Key Challenge: Intuitively, batch reuse should bypass the CSQ limitations, but the bounds for full-batch gradient flow (the extreme case of reuse) do not improve. This implies that the learning rate, rather than reuse alone, determines the query class.

Key Insight: A broad class of gradient algorithms can be unified under the form \(\mathbf{w}^{(t+1)} \leftarrow \mathbf{w}^{(t)} + \gamma \psi_\eta(y, ⟨\mathbf{x}, \mathbf{w}⟩) P_\mathbf{w}^\perp \mathbf{x}\), where \(\eta\) controls the scale of the non-correlated term.

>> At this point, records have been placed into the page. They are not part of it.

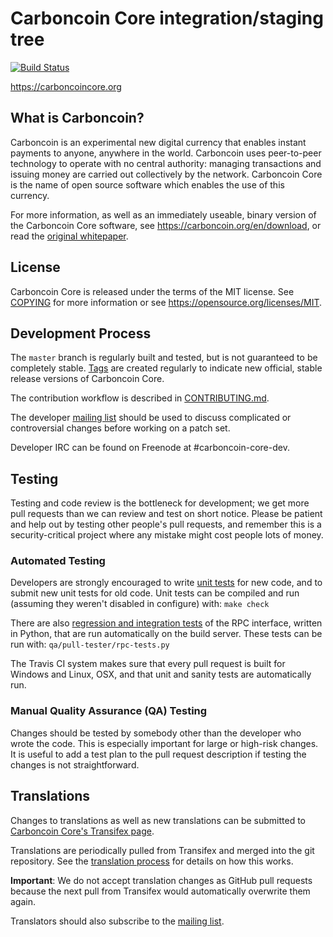 Carboncoin Core integration/staging tree
=====================================

[![Build Status](https://travis-ci.org/carboncoin/carboncoin.svg?branch=master)](https://travis-ci.org/carboncoin/carboncoin)

https://carboncoincore.org

What is Carboncoin?
----------------

Carboncoin is an experimental new digital currency that enables instant payments to
anyone, anywhere in the world. Carboncoin uses peer-to-peer technology to operate
with no central authority: managing transactions and issuing money are carried
out collectively by the network. Carboncoin Core is the name of open source
software which enables the use of this currency.

For more information, as well as an immediately useable, binary version of
the Carboncoin Core software, see https://carboncoin.org/en/download, or read the
[original whitepaper](https://carboncoincore.org/carboncoin.pdf).

License
-------

Carboncoin Core is released under the terms of the MIT license. See [COPYING](COPYING) for more
information or see https://opensource.org/licenses/MIT.

Development Process
-------------------

The `master` branch is regularly built and tested, but is not guaranteed to be
completely stable. [Tags](https://github.com/carboncoin/carboncoin/tags) are created
regularly to indicate new official, stable release versions of Carboncoin Core.

The contribution workflow is described in [CONTRIBUTING.md](CONTRIBUTING.md).

The developer [mailing list](https://lists.linuxfoundation.org/mailman/listinfo/carboncoin-dev)
should be used to discuss complicated or controversial changes before working
on a patch set.

Developer IRC can be found on Freenode at #carboncoin-core-dev.

Testing
-------

Testing and code review is the bottleneck for development; we get more pull
requests than we can review and test on short notice. Please be patient and help out by testing
other people's pull requests, and remember this is a security-critical project where any mistake might cost people
lots of money.

### Automated Testing

Developers are strongly encouraged to write [unit tests](/doc/unit-tests.md) for new code, and to
submit new unit tests for old code. Unit tests can be compiled and run
(assuming they weren't disabled in configure) with: `make check`

There are also [regression and integration tests](/qa) of the RPC interface, written
in Python, that are run automatically on the build server.
These tests can be run with: `qa/pull-tester/rpc-tests.py`

The Travis CI system makes sure that every pull request is built for Windows
and Linux, OSX, and that unit and sanity tests are automatically run.

### Manual Quality Assurance (QA) Testing

Changes should be tested by somebody other than the developer who wrote the
code. This is especially important for large or high-risk changes. It is useful
to add a test plan to the pull request description if testing the changes is
not straightforward.

Translations
------------

Changes to translations as well as new translations can be submitted to
[Carboncoin Core's Transifex page](https://www.transifex.com/projects/p/carboncoin/).

Translations are periodically pulled from Transifex and merged into the git repository. See the
[translation process](doc/translation_process.md) for details on how this works.

**Important**: We do not accept translation changes as GitHub pull requests because the next
pull from Transifex would automatically overwrite them again.

Translators should also subscribe to the [mailing list](https://groups.google.com/forum/#!forum/carboncoin-translators).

Core Idea: The sample complexity is determined by the competition among Hermite coefficients \(\mu_i(\eta)\). The size of \(\eta\) determines which term dominates, thereby eliciting a non-smooth phase transition between the information exponent regime and the generative exponent regime.

Method

Overall Architecture

Consider a two-layer network \(f(\mathbf{x}; W, \mathbf{a}, \mathbf{b}) = \frac{1}{N}\sum_{j=1}^N a_j \sigma_j(⟨\mathbf{x}, \mathbf{w}_j⟩ + b_j)\) learning the target function. The unified update rule takes the form of spherical projected gradient: \(\mathbf{w}^{(t+1)} \leftarrow \mathbf{w}^{(t)} + \gamma \psi_\eta(y, ⟨\mathbf{x}, \mathbf{w}⟩) P_\mathbf{w}^\perp \mathbf{x}\), where \(\gamma\) is the global learning rate, and \(\eta\) controls the scaling of the non-correlated update term.

Key Designs

  1. Unified Framework and Hermite Coefficient Analysis:

    • Function: Unify online SGD, batch reuse SGD, and alternating SGD into a single framework.
    • Mechanism: Define the key quantity \(\mu_i(\eta) = \mathbb{E}[\psi_\eta(\sigma_*(a), b) \mathsf{He}_i(a) \mathsf{He}_{i-1}(b)]\) where \((a,b) \sim \mathcal{N}(0, I_2)\). The alignment of the update direction with the target is \(\mathbb{E}[⟨\boldsymbol{\theta}_*, \mathbf{g}⟩] = \sum_i i! \mu_i ⟨\boldsymbol{\theta}_*, \mathbf{w}⟩^{i-1}(1-⟨\boldsymbol{\theta}_*, \mathbf{w}⟩^2)\).
    • Design Motivation: The magnitude and non-zero status of \(\mu_i(\eta)\) entirely dictate which Hermite order dominates the growth of alignment.
  2. Main Theorem (Theorem 3.3):

    • Function: Provide a general sample complexity formula.
    • Mechanism: Setting \(\gamma \leq C\delta \max_i \mu_i d^{-(i/2 \vee 1)}\) yields the number of iterations required for weak recovery as \(T(\eta) = \min_{\substack{1 \leq i \leq r \\ \mu_i > 0}} \tilde{\Theta}\big(\gamma^{-1} \mu_i(\eta)^{-1} d^{\frac{i-2}{2} \vee 0}\big)\) After choosing the optimal \(\gamma\), this simplifies to \(T(\eta) = \min_i \tilde{\Theta}(\mu_i(\eta)^{-2} d^{(i-1)\vee 1})\).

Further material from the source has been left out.